North College of Thessaloniki
- Motto: "Meis viribus confido"
- Motto in English: "I trust my abilities"
- Type: Independent Liberal Arts Studies
- Active: 1975–2009
- President: Dr Constantinos Rizopoulos
- Vice-president: Professor Maria Argyriou
- Undergraduates: Yes
- Postgraduates: Yes
- Location: Thessaloniki, Central Macedonia, Greece
- Campus: Urban Αrea, Suburb;
- Website: http://www.northcollege.gr/ http://www.north.edu.gr defunct

= North College Thessaloniki =

==Statement==

In late 2009, North College of Thessaloniki ceased its 34-year-operation due to the Greek economic crisis. This affected the degree completion of many enrolled students. Despite this, North College's reputation still remains high. This is due to its graduates, many of whom have succeeded in achieving substantial careers professionally and academically in Greece and overseas.

==Historical review==

North College of Thessaloniki, Greece, was established in 1975 as "Makedonikos Ekpedeftikos Organismos – MEO" (Macedonian Educational Organisation). In late 70s the MEO was renamed North College.

North College was one of the first independent institutions of Higher Education in Greece, dedicated to teaching undergraduate and postgraduate academic courses.

Since its establishment, the North College of Thessaloniki operated as an Independent, non-profit-making, Liberal Studies College until 2009, under the legislative decree of the Hellenic Republic, 9/9.10.35.

In 1978, in co-operation with American academic institutions and in light of the growing demands of the local employment market, the North College of Thessaloniki developed a new academic system.

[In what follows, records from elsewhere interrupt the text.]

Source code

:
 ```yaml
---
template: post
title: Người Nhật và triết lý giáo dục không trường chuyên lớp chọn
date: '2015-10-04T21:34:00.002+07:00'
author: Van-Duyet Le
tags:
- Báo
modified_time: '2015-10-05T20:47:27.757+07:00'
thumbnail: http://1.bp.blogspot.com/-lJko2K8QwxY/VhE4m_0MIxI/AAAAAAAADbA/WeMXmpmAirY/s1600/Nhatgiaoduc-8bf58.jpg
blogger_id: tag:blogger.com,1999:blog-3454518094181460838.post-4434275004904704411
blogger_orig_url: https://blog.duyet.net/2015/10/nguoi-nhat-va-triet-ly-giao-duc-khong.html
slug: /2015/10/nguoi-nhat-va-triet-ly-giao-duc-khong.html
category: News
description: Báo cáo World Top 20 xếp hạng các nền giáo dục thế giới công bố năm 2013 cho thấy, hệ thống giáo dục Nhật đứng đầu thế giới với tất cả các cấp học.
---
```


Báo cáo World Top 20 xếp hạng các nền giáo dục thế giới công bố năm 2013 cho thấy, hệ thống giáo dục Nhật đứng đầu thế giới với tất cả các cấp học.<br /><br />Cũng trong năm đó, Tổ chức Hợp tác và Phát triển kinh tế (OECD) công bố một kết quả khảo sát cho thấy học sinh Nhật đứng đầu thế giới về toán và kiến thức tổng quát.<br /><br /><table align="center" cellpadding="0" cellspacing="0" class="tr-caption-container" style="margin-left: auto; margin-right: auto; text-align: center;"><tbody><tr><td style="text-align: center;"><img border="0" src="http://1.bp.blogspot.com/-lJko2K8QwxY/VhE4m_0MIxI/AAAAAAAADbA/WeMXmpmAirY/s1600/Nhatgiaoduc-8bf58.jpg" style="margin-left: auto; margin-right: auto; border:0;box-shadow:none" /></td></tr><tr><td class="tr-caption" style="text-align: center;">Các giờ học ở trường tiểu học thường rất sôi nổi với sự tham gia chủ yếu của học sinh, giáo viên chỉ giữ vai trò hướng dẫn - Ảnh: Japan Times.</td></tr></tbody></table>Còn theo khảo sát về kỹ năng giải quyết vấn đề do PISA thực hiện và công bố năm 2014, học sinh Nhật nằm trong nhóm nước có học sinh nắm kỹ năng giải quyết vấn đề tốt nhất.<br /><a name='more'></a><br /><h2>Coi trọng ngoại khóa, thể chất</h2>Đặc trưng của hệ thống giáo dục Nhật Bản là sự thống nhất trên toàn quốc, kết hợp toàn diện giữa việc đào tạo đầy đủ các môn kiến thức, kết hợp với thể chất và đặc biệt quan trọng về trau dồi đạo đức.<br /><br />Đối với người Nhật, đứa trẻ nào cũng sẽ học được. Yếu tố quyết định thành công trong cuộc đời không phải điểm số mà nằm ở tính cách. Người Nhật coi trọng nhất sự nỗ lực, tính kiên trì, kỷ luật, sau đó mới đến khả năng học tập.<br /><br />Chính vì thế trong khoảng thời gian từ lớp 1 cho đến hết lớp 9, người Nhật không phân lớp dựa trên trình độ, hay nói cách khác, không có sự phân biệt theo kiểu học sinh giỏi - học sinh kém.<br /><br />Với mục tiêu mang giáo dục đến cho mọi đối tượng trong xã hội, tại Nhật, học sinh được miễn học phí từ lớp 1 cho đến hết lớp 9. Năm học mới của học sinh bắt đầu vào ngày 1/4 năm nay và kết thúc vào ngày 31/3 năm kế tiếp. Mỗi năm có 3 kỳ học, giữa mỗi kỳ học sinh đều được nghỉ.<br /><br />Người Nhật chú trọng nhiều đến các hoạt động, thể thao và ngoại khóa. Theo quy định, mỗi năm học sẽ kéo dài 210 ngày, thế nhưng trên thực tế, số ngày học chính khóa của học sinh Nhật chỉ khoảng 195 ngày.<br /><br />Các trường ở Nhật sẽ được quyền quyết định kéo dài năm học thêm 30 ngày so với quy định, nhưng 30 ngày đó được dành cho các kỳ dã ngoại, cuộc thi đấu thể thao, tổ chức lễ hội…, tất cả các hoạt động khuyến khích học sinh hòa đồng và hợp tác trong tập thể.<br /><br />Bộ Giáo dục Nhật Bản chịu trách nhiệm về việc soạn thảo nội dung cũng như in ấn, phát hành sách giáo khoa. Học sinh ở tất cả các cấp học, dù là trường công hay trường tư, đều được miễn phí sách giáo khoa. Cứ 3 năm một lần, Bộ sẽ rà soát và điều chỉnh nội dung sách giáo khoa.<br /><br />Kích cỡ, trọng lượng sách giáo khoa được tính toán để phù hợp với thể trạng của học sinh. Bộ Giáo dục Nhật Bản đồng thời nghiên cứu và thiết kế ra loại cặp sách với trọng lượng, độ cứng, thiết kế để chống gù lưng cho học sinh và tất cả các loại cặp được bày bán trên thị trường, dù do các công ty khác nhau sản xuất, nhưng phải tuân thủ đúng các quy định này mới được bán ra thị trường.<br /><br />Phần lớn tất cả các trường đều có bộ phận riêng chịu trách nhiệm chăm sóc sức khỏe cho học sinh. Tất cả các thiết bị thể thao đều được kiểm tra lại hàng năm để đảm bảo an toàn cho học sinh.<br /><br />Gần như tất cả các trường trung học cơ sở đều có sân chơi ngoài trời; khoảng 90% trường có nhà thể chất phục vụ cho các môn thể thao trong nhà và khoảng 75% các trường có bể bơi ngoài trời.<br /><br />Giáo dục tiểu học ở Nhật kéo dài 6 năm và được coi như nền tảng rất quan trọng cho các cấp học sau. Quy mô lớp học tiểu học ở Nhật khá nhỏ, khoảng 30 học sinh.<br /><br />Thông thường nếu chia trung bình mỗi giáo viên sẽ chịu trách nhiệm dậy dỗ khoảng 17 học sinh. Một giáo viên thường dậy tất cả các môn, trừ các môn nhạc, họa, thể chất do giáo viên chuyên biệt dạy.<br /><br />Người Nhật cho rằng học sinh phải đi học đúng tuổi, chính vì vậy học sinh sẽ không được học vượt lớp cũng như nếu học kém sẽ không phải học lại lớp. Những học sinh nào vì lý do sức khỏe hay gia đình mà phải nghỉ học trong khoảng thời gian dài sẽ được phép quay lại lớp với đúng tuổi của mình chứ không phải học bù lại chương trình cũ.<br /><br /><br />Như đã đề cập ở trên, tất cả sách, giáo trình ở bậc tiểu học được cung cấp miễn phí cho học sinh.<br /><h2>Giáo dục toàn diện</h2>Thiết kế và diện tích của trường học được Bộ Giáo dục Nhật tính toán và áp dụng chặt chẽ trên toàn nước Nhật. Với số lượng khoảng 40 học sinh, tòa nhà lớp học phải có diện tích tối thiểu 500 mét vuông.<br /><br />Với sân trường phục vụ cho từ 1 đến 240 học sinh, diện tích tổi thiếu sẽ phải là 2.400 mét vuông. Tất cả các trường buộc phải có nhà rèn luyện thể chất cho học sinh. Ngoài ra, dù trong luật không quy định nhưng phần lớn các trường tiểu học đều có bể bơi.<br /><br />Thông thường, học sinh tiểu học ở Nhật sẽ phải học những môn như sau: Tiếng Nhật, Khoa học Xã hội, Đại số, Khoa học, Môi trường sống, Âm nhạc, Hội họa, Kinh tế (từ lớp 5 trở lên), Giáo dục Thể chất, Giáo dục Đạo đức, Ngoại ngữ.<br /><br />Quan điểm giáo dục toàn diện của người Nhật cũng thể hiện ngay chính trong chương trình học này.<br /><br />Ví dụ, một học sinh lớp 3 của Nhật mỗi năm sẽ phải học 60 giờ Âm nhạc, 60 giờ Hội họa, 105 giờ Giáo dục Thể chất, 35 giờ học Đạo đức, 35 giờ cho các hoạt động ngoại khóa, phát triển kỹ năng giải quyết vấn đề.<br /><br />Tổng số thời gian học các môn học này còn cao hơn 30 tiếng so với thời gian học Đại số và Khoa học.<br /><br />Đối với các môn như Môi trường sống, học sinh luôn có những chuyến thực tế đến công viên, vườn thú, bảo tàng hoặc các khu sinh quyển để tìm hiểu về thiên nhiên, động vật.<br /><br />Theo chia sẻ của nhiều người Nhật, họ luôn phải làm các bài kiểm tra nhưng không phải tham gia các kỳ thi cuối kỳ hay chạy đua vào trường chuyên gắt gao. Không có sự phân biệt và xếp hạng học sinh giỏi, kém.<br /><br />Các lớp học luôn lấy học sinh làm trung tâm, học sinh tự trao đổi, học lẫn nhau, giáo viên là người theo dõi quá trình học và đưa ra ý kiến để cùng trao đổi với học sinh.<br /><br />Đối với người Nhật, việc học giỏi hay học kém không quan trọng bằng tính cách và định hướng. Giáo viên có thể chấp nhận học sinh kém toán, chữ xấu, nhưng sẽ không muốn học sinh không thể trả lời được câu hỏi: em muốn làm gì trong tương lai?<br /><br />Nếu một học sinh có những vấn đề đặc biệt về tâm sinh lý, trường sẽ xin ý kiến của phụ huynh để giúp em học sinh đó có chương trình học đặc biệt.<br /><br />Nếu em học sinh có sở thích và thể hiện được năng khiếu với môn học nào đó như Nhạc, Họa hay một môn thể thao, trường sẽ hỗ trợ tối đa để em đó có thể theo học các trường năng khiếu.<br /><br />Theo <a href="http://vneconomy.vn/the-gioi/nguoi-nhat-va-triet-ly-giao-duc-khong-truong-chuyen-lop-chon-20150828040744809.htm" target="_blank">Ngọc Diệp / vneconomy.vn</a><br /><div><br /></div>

North College began its operation according to the trimester mode and on the basis of a clear modular system.

Until 1993 all courses led to a degree after three years of studies, namely after the completion of a nine-trimester-course.

==Academic system==

In 1990, North College initiated a policy of approaching the British Educational System in order to comply with the European standards of education. This policy included close contacts and co-operation with British educational institutions. In 1990s, the college moved rapidly towards a European educational philosophy, in view of the European Unification. In this context, North College Thessaloniki adopted the British educational system. In 1995, North College changed its nine-trimester-mode of studies into eight-semester-mode.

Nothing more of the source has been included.